§ Stored data
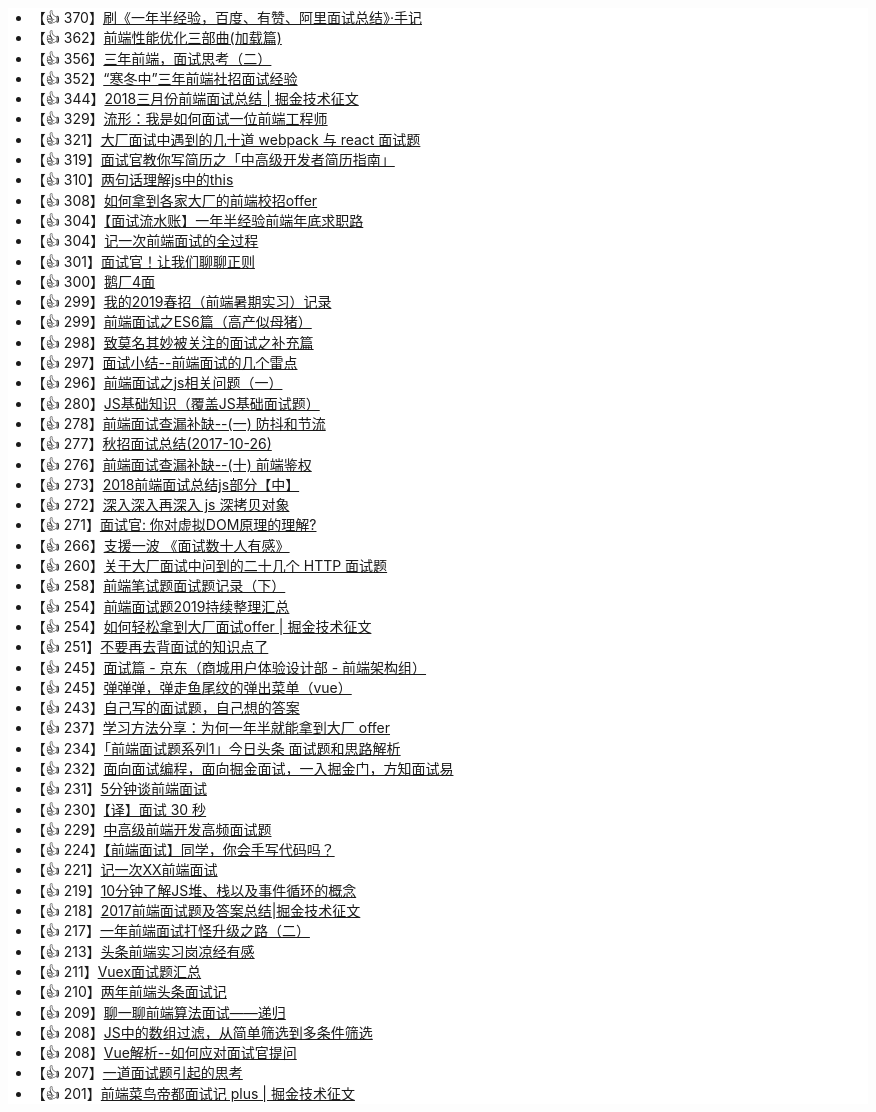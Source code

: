 + 【👍 370】[刷《一年半经验，百度、有赞、阿里面试总结》·手记](https://juejin.im/post/5bfff5086fb9a049c84f2d24)
+ 【👍 362】[前端性能优化三部曲(加载篇)](https://juejin.im/post/5d00820b5188255ee806a1c7)
+ 【👍 356】[三年前端，面试思考（二）](https://juejin.im/post/5bdeb7c75188251709244c2b)
+ 【👍 352】[“寒冬中”三年前端社招面试经验](https://juejin.im/post/5cb99067f265da038860b239)
+ 【👍 344】[2018三月份前端面试总结 | 掘金技术征文](https://juejin.im/post/5ab36fe9f265da237d02ebdc)
+ 【👍 329】[流形：我是如何面试一位前端工程师](https://zhuanlan.zhihu.com/p/30487025)
+ 【👍 321】[大厂面试中遇到的几十道 webpack 与 react 面试题](https://juejin.im/post/5e03fe81f265da33cd03c0fd)
+ 【👍 319】[面试官教你写简历之「中高级开发者简历指南」](https://juejin.im/post/5d1dc5ee51882561b52b7013)
+ 【👍 310】[两句话理解js中的this](https://juejin.im/post/5a0d9ff4f265da432e5b91da)
+ 【👍 308】[如何拿到各家大厂的前端校招offer](https://juejin.im/post/5d70ff205188253e4b2f07bd)
+ 【👍 304】[【面试流水账】一年半经验前端年底求职路](https://juejin.im/post/5de11deb5188256eaa0ebd5e)
+ 【👍 304】[记一次前端面试的全过程](https://juejin.im/post/5bf8fe2ee51d452d705fee3d)
+ 【👍 301】[面试官！让我们聊聊正则](https://juejin.im/post/5b62717ee51d4519873f858a)
+ 【👍 300】[鹅厂4面](https://juejin.im/post/5b37534be51d4558d9236404)
+ 【👍 299】[我的2019春招（前端暑期实习）记录](https://juejin.im/post/5cbfdd8ae51d456e714085e3)
+ 【👍 299】[前端面试之ES6篇（高产似母猪）](https://juejin.im/post/59c8aec0f265da065c5e965e)
+ 【👍 298】[致莫名其妙被关注的面试之补充篇](https://juejin.im/post/5b4de8b16fb9a04fa8672375)
+ 【👍 297】[面试小结--前端面试的几个雷点](https://juejin.im/post/5aca4bbdf265da2378408e44)
+ 【👍 296】[前端面试之js相关问题（一）](https://juejin.im/post/5a5461ec6fb9a01cba4271bc)
+ 【👍 280】[JS基础知识（覆盖JS基础面试题）](https://juejin.im/post/5b325c38e51d4558c7136818)
+ 【👍 278】[前端面试查漏补缺--(一) 防抖和节流](https://juejin.im/post/5c6bab91f265da2dd94c9f9e)
+ 【👍 277】[秋招面试总结(2017-10-26)](https://juejin.im/post/5a0d8ff6f265da432b4a61a3)
+ 【👍 276】[前端面试查漏补缺--(十) 前端鉴权](https://juejin.im/post/5c6e6063f265da2da53ec8f3)
+ 【👍 273】[2018前端面试总结js部分【中】](https://juejin.im/post/5b2f4eb9e51d4558cc35c289)
+ 【👍 272】[深入深入再深入 js 深拷贝对象](https://juejin.im/post/5ad6b72f6fb9a028d375ecf6)
+ 【👍 271】[面试官: 你对虚拟DOM原理的理解?](https://juejin.im/post/5d3f3bf36fb9a06af824b3e2)
+ 【👍 266】[支援一波 《面试数十人有感》](https://juejin.im/post/5bd9d88ff265da397242c145)
+ 【👍 260】[关于大厂面试中问到的二十几个 HTTP 面试题](https://juejin.im/post/5e015a60e51d45583d426a15)
+ 【👍 258】[前端笔试题面试题记录（下）](https://juejin.im/post/5ac984646fb9a028c8131e11)
+ 【👍 254】[前端面试题2019持续整理汇总](https://juejin.im/post/5a9361755188257a5c608c2c)
+ 【👍 254】[如何轻松拿到大厂面试offer | 掘金技术征文](https://juejin.im/post/5ab633c451882555627d3d70)
+ 【👍 251】[不要再去背面试的知识点了](https://juejin.im/post/5abde750f265da238a308e63)
+ 【👍 245】[面试篇 - 京东（商城用户体验设计部 - 前端架构组）](https://juejin.im/post/5c97a086f265da6116246b30)
+ 【👍 245】[弹弹弹，弹走鱼尾纹的弹出菜单（vue）](https://juejin.im/post/5b976bfcf265da0ac372ef14)
+ 【👍 243】[自己写的面试题，自己想的答案](https://juejin.im/post/5aba6cff6fb9a028c14a7df1)
+ 【👍 237】[学习方法分享：为何一年半就能拿到大厂 offer](https://juejin.im/post/5d439ade6fb9a06b233ca089)
+ 【👍 234】[「前端面试题系列1」今日头条 面试题和思路解析](https://juejin.im/post/5c394da4518825253661bd4d)
+ 【👍 232】[面向面试编程，面向掘金面试，一入掘金门，方知面试易](https://juejin.im/post/5dd1d90d6fb9a01ff4495ce0)
+ 【👍 231】[5分钟谈前端面试](https://juejin.im/post/5d04fc1c51882559ef78e88f)
+ 【👍 230】[【译】面试 30 秒](https://juejin.im/post/5c9243f96fb9a070ce31ab46)
+ 【👍 229】[中高级前端开发高频面试题](https://juejin.im/post/5ceaaaf0e51d45508c2fb7c0)
+ 【👍 224】[【前端面试】同学，你会手写代码吗？](https://juejin.im/post/5c9edb066fb9a05e267026dc)
+ 【👍 221】[记一次XX前端面试](https://juejin.im/post/5b003f766fb9a07a9f01d159)
+ 【👍 219】[10分钟了解JS堆、栈以及事件循环的概念](https://juejin.im/post/5b1deac06fb9a01e643e2a95)
+ 【👍 218】[2017前端面试题及答案总结|掘金技术征文](https://juejin.im/post/59be99a0f265da0644289dde)
+ 【👍 217】[一年前端面试打怪升级之路（二）](https://juejin.im/post/5a97d4fff265da2393767d7b)
+ 【👍 213】[头条前端实习岗凉经有感](https://juejin.im/post/5ca463ae6fb9a05e6b44c6fd)
+ 【👍 211】[Vuex面试题汇总](https://juejin.im/post/5dba91e4518825647e4ef18b)
+ 【👍 210】[两年前端头条面试记](https://juejin.im/post/5de5a2d0e51d451aec2b8883)
+ 【👍 209】[聊一聊前端算法面试——递归](https://juejin.im/post/5d7df6bff265da03b638dc97)
+ 【👍 208】[JS中的数组过滤，从简单筛选到多条件筛选](https://juejin.im/post/5bc44a71e51d450e935caa11)
+ 【👍 208】[Vue解析--如何应对面试官提问](https://juejin.im/post/5bae435b6fb9a05d0d287c13)
+ 【👍 207】[一道面试题引起的思考](https://juejin.im/post/5bf769e0518825773a2ebfe5)
+ 【👍 201】[前端菜鸟帝都面试记 plus | 掘金技术征文](https://juejin.im/post/5a8437c1f265da4e8c450d21)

§ Instructions for the task
Copy every record exactly, dropping the images.

§ Written reply
Source code

: + 【👍 370】[刷《一年半经验，百度、有赞、阿里面试总结》·手记](https://juejin.im/post/5bfff5086fb9a049c84f2d24)
+ 【👍 362】[前端性能优化三部曲(加载篇)](https://juejin.im/post/5d00820b5188255ee806a1c7)
+ 【👍 356】[三年前端，面试思考（二）](https://juejin.im/post/5bdeb7c75188251709244c2b)
+ 【👍 352】[“寒冬中”三年前端社招面试经验](https://juejin.im/post/5cb99067f265da038860b239)
+ 【👍 344】[2018三月份前端面试总结 | 掘金技术征文](https://juejin.im/post/5ab36fe9f265da237d02ebdc)
+ 【👍 329】[流形：我是如何面试一位前端工程师](https://zhuanlan.zhihu.com/p/30487025)
+ 【👍 321】[大厂面试中遇到的几十道 webpack 与 react 面试题](https://juejin.im/post/5e03fe81f265da33cd03c0fd)
+ 【👍 319】[面试官教你写简历之「中高级开发者简历指南」](https://juejin.im/post/5d1dc5ee51882561b52b7013)
+ 【👍 310】[两句话理解js中的this](https://juejin.im/post/5a0d9ff4f265da432e5b91da)
+ 【👍 308】[如何拿到各家大厂的前端校招offer](https://juejin.im/post/5d70ff205188253e4b2f07bd)
+ 【👍 304】[【面试流水账】一年半经验前端年底求职路](https://juejin.im/post/5de11deb5188256eaa0ebd5e)
+ 【👍 304】[记一次前端面试的全过程](https://juejin.im/post/5bf8fe2ee51d452d705fee3d)
+ 【👍 301】[面试官！让我们聊聊正则](https://juejin.im/post/5b62717ee51d4519873f858a)
+ 【👍 300】[鹅厂4面](https://juejin.im/post/5b37534be51d4558d9236404)
+ 【👍 299】[我的2019春招（前端暑期实习）记录](https://juejin.im/post/5cbfdd8ae51d456e714085e3)
+ 【👍 299】[前端面试之ES6篇（高产似母猪）](https://juejin.im/post/59c8aec0f265da065c5e965e)
+ 【👍 298】[致莫名其妙被关注的面试之补充篇](https://juejin.im/post/5b4de8b16fb9a04fa8672375)
+ 【👍 297】[面试小结--前端面试的几个雷点](https://juejin.im/post/5aca4bbdf265da2378408e44)
+ 【👍 296】[前端面试之js相关问题（一）](https://juejin.im/post/5a5461ec6fb9a01cba4271bc)
+ 【👍 280】[JS基础知识（覆盖JS基础面试题）](https://juejin.im/post/5b325c38e51d4558c7136818)
+ 【👍 278】[前端面试查漏补缺--(一) 防抖和节流](https://juejin.im/post/5c6bab91f265da2dd94c9f9e)
+ 【👍 277】[秋招面试总结(2017-10-26)](https://juejin.im/post/5a0d8ff6f265da432b4a61a3)
+ 【👍 276】[前端面试查漏补缺--(十) 前端鉴权](https://juejin.im/post/5c6e6063f265da2da53ec8f3)
+ 【👍 273】[2018前端面试总结js部分【中】](https://juejin.im/post/5b2f4eb9e51d4558cc35c289)
+ 【👍 272】[深入深入再深入 js 深拷贝对象](https://juejin.im/post/5ad6b72f6fb9a028d375ecf6)
+ 【👍 271】[面试官: 你对虚拟DOM原理的理解?](https://juejin.im/post/5d3f3bf36fb9a06af824b3e2)
+ 【👍 266】[支援一波 《面试数十人有感》](https://juejin.im/post/5bd9d88ff265da397242c145)
+ 【👍 260】[关于大厂面试中问到的二十几个 HTTP 面试题](https://juejin.im/post/5e015a60e51d45583d426a15)
+ 【👍 258】[前端笔试题面试题记录（下）](https://juejin.im/post/5ac984646fb9a028c8131e11)
+ 【👍 254】[前端面试题2019持续整理汇总](https://juejin.im/post/5a9361755188257a5c608c2c)
+ 【👍 254】[如何轻松拿到大厂面试offer | 掘金技术征文](https://juejin.im/post/5ab633c451882555627d3d70)
+ 【👍 251】[不要再去背面试的知识点了](https://juejin.im/post/5abde750f265da238a308e63)
+ 【👍 245】[面试篇 - 京东（商城用户体验设计部 - 前端架构组）](https://juejin.im/post/5c97a086f265da6116246b30)
+ 【👍 245】[弹弹弹，弹走鱼尾纹的弹出菜单（vue）](https://juejin.im/post/5b976bfcf265da0ac372ef14)
+ 【👍 243】[自己写的面试题，自己想的答案](https://juejin.im/post/5aba6cff6fb9a028c14a7df1)
+ 【👍 237】[学习方法分享：为何一年半就能拿到大厂 offer](https://juejin.im/post/5d439ade6fb9a06b233ca089)
+ 【👍 234】[「前端面试题系列1」今日头条 面试题和思路解析](https://juejin.im/post/5c394da4518825253661bd4d)
+ 【👍 232】[面向面试编程，面向掘金面试，一入掘金门，方知面试易](https://juejin.im/post/5dd1d90d6fb9a01ff4495ce0)
+ 【👍 231】[5分钟谈前端面试](https://juejin.im/post/5d04fc1c51882559ef78e88f)
+ 【👍 230】[【译】面试 30 秒](https://juejin.im/post/5c9243f96fb9a070ce31ab46)
+ 【👍 229】[中高级前端开发高频面试题](https://juejin.im/post/5ceaaaf0e51d45508c2fb7c0)
+ 【👍 224】[【前端面试】同学，你会手写代码吗？](https://juejin.im/post/5c9edb066fb9a05e267026dc)
+ 【👍 221】[记一次XX前端面试](https://juejin.im/post/5b003f766fb9a07a9f01d159)
+ 【👍 219】[10分钟了解JS堆、栈以及事件循环的概念](https://juejin.im/post/5b1deac06fb9a01e643e2a95)
+ 【👍 218】[2017前端面试题及答案总结|掘金技术征文](https://juejin.im/post/59be99a0f265da0644289dde)
+ 【👍 217】[一年前端面试打怪升级之路（二）](https://juejin.im/post/5a97d4fff265da2393767d7b)
+ 【👍 213】[头条前端实习岗凉经有感](https://juejin.im/post/5ca463ae6fb9a05e6b44c6fd)
+ 【👍 211】[Vuex面试题汇总](https://juejin.im/post/5dba91e4518825647e4ef18b)
+ 【👍 210】[两年前端头条面试记](https://juejin.im/post/5de5a2d0e51d451aec2b8883)
+ 【👍 209】[聊一聊前端算法面试——递归](https://juejin.im/post/5d7df6bff265da03b638dc97)
+ 【👍 208】[JS中的数组过滤，从简单筛选到多条件筛选](https://juejin.im/post/5bc44a71e51d450e935caa11)
+ 【👍 208】[Vue解析--如何应对面试官提问](https://juejin.im/post/5bae435b6fb9a05d0d287c13)
+ 【👍 207】[一道面试题引起的思考](https://juejin.im/post/5bf769e0518825773a2ebfe5)
+ 【👍 201】[前端菜鸟帝都面试记 plus | 掘金技术征文](https://juejin.im/post/5a8437c1f265da4e8c450d21)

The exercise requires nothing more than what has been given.